I must say that, based on the young voices I heard today, the state of the union is hopeful! Yes, there were those who were, dare I say it, mediocre in an interview setting. But then, meeting one kid in particular, I was relieved that our future could be placed in not only capable but intelligent, caring, life-passionate, humorous and even charismatic hands. I actually ENJOYED my time with this kid, and we both were sorry to see it end.

I only hope (ah, there it is again) that I can write characters who jump off the page like that, who give readers hope.

It's still a very young year...what are your hopes?

Sunday, January 11, 2009

Sometimes other people's words say it best. Here's the link to Newbery winner Susan Patron's comments on the value of the Newbery to young readers:,0,5330448.story

All kinds of kids need all kinds of books, so keep writing from your heart.
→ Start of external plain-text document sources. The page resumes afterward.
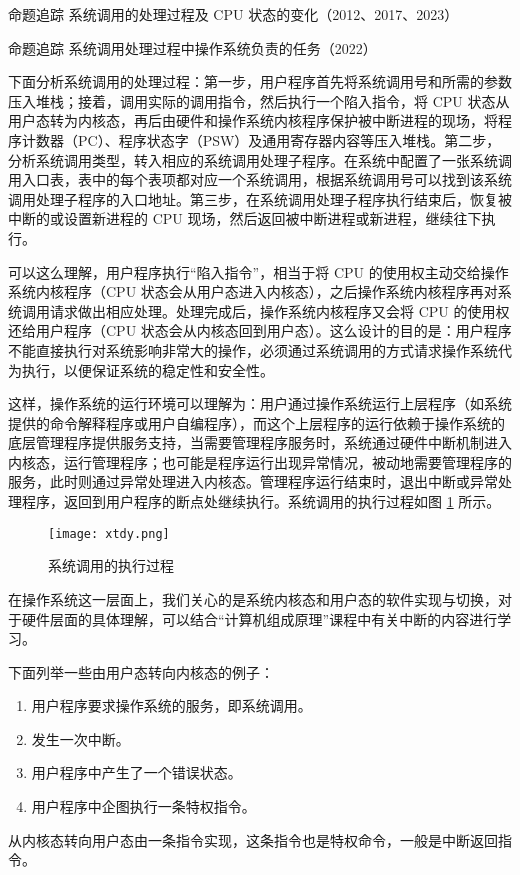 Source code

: \documentclass{ctexbook}
\begin{document}
	\colorbox{gray!20}{命题追踪 \enspace 系统调用的处理过程及 CPU 状态的变化（2012、2017、2023）}
	
	\colorbox{gray!20}{命题追踪 \enspace 系统调用处理过程中操作系统负责的任务（2022）}
	
	下面分析系统调用的处理过程：第一步，用户程序首先将系统调用号和所需的参数压入堆栈；接着，调用实际的调用指令，然后执行一个陷入指令，将 CPU 状态从用户态转为内核态，再后由硬件和操作系统内核程序保护被中断进程的现场，将程序计数器（PC）、程序状态字（PSW）及通用寄存器内容等压入堆栈。第二步，分析系统调用类型，转入相应的系统调用处理子程序。在系统中配置了一张系统调用入口表，表中的每个表项都对应一个系统调用，根据系统调用号可以找到该系统调用处理子程序的入口地址。第三步，在系统调用处理子程序执行结束后，恢复被中断的或设置新进程的 CPU 现场，然后返回被中断进程或新进程，继续往下执行。
	
	可以这么理解，用户程序执行“陷入指令”，相当于将 CPU 的使用权主动交给操作系统内核程序（CPU 状态会从用户态进入内核态），之后操作系统内核程序再对系统调用请求做出相应处理。处理完成后，操作系统内核程序又会将 CPU 的使用权还给用户程序（CPU 状态会从内核态回到用户态）。这么设计的目的是：用户程序不能直接执行对系统影响非常大的操作，必须通过系统调用的方式请求操作系统代为执行，以便保证系统的稳定性和安全性。
	
	这样，操作系统的运行环境可以理解为：用户通过操作系统运行上层程序（如系统提供的命令解释程序或用户自编程序），而这个上层程序的运行依赖于操作系统的底层管理程序提供服务支持，当需要管理程序服务时，系统通过硬件中断机制进入内核态，运行管理程序；也可能是程序运行出现异常情况，被动地需要管理程序的服务，此时则通过异常处理进入内核态。管理程序运行结束时，退出中断或异常处理程序，返回到用户程序的断点处继续执行。系统调用的执行过程如图 \ref{fig:tt} 所示。
	
	\begin{figure}[h]
		\centering
		\centering
		\label{fig:tt}
		\texttt{[image: xtdy.png]}
		\caption{系统调用的执行过程}
	\end{figure}
	
	在操作系统这一层面上，我们关心的是系统内核态和用户态的软件实现与切换，对于硬件层面的具体理解，可以结合“计算机组成原理”课程中有关中断的内容进行学习。
	
	下面列举一些由用户态转向内核态的例子：
	\begin{enumerate}
		\item 用户程序要求操作系统的服务，即系统调用。
		\item 发生一次中断。
		\item 用户程序中产生了一个错误状态。
		\item 用户程序中企图执行一条特权指令。
	\end{enumerate}
	从内核态转向用户态由一条指令实现，这条指令也是特权命令，一般是中断返回指令。
	
\end{document}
Wednesday, January 7, 2009

A Pause for Pinter

Happy New Year!

I am SO glad to see 2008 fade into the sunset and give birth to a new year of hope for us all! I'd be remiss, however, if I didn't mention the recent passing of one of my favorite playwrights, Harold Pinter. He was an actor's dream - sparse dialogue with lots of room to fill empty spaces, and to make those spaces become all sorts of things...including increasingly menacing and uncomfortable. I was fortunate to be in more than one Pinter play, starting in high school and on into my life at Northwestern.

The NY Times described Pinter's work as showing "the ominous in the everyday and the noise within silence". Director Peter Hall said "words are weapons that the characters use to discomfort or destroy each other." But my favorite is what Pinter himself said: "One way of looking at speech is to say it is a constant strategem to cover nakedness".

I know that somewhere, he has infiltrated my writer-self. I find it reassuring to think that the page does not always need to be filled up with dialogue, that sometimes pauses and what's going on in the subtext, under the surface, tells us much more. We need to show what our characters are doing, not simply let the reader hear what they're saying, especially when they contradict each other. We can't be afraid to let them be naked on the page.

Perhaps that's why I write some of my books in free verse - the sparseness of poetry lets you say worlds more than if you vomited words onto the page. And when you DO use words, they need to be the absolute best.

Whichever your medium is, choose your words, and your lack of words, carefully...then let your characters have fun filling the spaces!